Porém, também houve Haley Heynderickx no sábado — e tudo o resto parece um mini-Tremor quando comparado com Haley Heynderickx. Por nós ainda estávamos na lindíssima Igreja do Colégio a ouvi-la, só guitarra elétrica e voz, piadas e comentários de miúda tímida que sabe que tem um talento especial para as canções. Isto de fazer grandes canções, daquelas que não precisam de grandes artifícios, é uma arte e é um trabalho, mas sem dom natural não se arranja uma voz como aquela, capaz de contar as histórias mais bonitas como se nos contasse segredos ao ouvido. Disse-nos que reparou que por ali toda a gente “abraça pessoas” e “toca no ombro dos outros quando faz uma piada”, disse que vai fazer o mesmo quando voltar para Portland, Oregon e para os EUA, garantiu que quando lhe perguntarem o que é que se passa terá de explicar que “as pessoas fazem isso quando estão felizes”.

Haley gosta de apresentar canções, percebeu-se bem, de falar com as pessoas para desanuviar a tensão. Dá gosto ver alguém que não chega a um palco, que neste caso era um altar, e começa a despejar canções de enfiada, pumba e vira, como se estivesse numa linha de montagem fabril. Falou-nos de uma canção que versa sobre pessoas “numa relação amorosa monogâmica” que começam a discutir se vão ter um filho ou comprar um cão, “muitos amigos meus estão a chegar aí”.

As comparações com Angel Olsen são habituais até pelas inflexões de voz, tanto sussurra como a eleva aos céus, lembra um comboio pronto a descarrilar mas que vai sempre bem. Os acordes de guitarra são cuidadosos, não é preciso tocar demasiado, basta fazer a caminha para a voz, só por uma vez mostra virtuosismo e alguma distorção fugindo ao formato canção (depois de dizer que sempre se questionou sobre quem será Deus, se será mulher e usará roupas estranhas e engraçadas como as dela). Cantou “Fish Eyes” e confessou que é sobre a história de amor dos pais, pediu às pessoas para conversarem umas com as outras (“uma capacidade social que convém não esquecer”) antes de cantar a sua “canção embaraçosa”, o seu “êxito pop”, a bonitinha “Oom Sha La La”.

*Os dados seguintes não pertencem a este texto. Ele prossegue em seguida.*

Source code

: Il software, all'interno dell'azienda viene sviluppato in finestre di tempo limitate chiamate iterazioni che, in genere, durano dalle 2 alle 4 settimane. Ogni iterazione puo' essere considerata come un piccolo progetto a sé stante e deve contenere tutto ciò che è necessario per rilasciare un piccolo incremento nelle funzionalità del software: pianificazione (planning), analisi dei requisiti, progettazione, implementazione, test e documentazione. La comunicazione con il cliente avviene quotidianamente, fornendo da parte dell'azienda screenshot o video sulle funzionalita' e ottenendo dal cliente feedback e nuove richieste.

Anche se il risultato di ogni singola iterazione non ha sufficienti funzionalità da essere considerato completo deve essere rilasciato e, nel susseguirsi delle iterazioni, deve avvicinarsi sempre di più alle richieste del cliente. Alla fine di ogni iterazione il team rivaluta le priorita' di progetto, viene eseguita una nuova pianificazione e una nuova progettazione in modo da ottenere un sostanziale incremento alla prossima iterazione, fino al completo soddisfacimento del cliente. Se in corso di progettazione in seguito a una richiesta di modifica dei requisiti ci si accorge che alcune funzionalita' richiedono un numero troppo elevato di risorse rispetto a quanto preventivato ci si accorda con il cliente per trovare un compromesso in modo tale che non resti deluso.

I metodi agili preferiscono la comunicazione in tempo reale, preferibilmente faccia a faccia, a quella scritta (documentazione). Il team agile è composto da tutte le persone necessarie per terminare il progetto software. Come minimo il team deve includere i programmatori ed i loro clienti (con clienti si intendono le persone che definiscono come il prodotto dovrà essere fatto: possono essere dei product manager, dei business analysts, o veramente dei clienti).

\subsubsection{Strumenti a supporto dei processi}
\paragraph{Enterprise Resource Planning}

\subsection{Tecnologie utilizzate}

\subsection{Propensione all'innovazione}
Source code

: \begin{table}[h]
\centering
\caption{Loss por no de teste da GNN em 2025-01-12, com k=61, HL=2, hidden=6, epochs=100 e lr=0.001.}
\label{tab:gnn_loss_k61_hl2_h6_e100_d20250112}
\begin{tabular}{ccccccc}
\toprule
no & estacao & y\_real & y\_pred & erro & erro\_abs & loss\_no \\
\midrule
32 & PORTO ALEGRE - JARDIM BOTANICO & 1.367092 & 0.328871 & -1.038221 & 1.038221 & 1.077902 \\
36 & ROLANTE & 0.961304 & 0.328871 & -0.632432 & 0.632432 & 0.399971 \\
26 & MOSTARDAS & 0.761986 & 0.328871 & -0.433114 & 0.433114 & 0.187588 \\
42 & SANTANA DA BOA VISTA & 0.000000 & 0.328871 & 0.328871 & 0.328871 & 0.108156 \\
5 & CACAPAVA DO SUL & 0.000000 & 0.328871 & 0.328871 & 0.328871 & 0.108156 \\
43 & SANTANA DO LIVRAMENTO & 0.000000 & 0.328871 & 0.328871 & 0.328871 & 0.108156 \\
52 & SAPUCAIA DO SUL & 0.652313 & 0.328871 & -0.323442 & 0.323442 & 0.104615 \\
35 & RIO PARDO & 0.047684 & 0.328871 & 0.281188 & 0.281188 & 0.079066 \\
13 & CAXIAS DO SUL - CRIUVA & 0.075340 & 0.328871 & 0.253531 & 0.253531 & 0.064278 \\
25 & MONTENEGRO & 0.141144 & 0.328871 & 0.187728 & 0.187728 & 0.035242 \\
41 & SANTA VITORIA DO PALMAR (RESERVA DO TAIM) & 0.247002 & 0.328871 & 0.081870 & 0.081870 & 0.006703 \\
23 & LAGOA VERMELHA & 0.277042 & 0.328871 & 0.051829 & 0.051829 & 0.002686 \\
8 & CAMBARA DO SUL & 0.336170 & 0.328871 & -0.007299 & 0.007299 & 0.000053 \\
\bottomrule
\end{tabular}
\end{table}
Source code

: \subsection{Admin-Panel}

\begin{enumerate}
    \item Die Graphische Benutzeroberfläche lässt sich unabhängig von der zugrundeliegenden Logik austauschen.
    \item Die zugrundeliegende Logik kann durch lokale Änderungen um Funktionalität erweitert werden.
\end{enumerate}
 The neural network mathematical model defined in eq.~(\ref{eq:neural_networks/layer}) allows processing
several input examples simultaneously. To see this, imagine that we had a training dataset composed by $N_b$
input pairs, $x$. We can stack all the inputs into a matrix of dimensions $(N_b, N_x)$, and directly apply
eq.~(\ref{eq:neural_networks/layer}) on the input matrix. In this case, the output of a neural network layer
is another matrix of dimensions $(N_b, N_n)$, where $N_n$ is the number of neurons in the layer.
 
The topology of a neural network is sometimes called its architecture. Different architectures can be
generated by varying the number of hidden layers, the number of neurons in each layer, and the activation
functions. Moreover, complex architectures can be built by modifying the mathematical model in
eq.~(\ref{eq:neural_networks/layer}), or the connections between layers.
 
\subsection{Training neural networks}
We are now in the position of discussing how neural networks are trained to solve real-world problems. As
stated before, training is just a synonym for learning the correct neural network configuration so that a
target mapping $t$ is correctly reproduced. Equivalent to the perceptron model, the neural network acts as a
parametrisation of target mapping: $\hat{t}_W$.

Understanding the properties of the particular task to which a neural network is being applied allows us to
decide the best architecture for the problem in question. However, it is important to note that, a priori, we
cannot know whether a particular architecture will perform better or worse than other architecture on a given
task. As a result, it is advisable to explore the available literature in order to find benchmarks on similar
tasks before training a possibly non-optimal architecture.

Haley Heynderickx, para muitos, o momento mais bonito de todo o Tremor de 2019.

Diogo Lopes/Observador

Porque é que as pessoas deixaram de apresentar as canções, mesmo? Agora queremos que todos o façam, que digam “esta canção é sobre isto ou aquilo”, mas só se for para falar de fins de relações e dores de corno como Haley Heynderickx, para fazer pirraça de ex-namorados ou ex-namoradas como Haley Heynderickx, para depois cantar como ela canta. E agora, que remédio, agora é começar a marcar férias todos os anos em abril.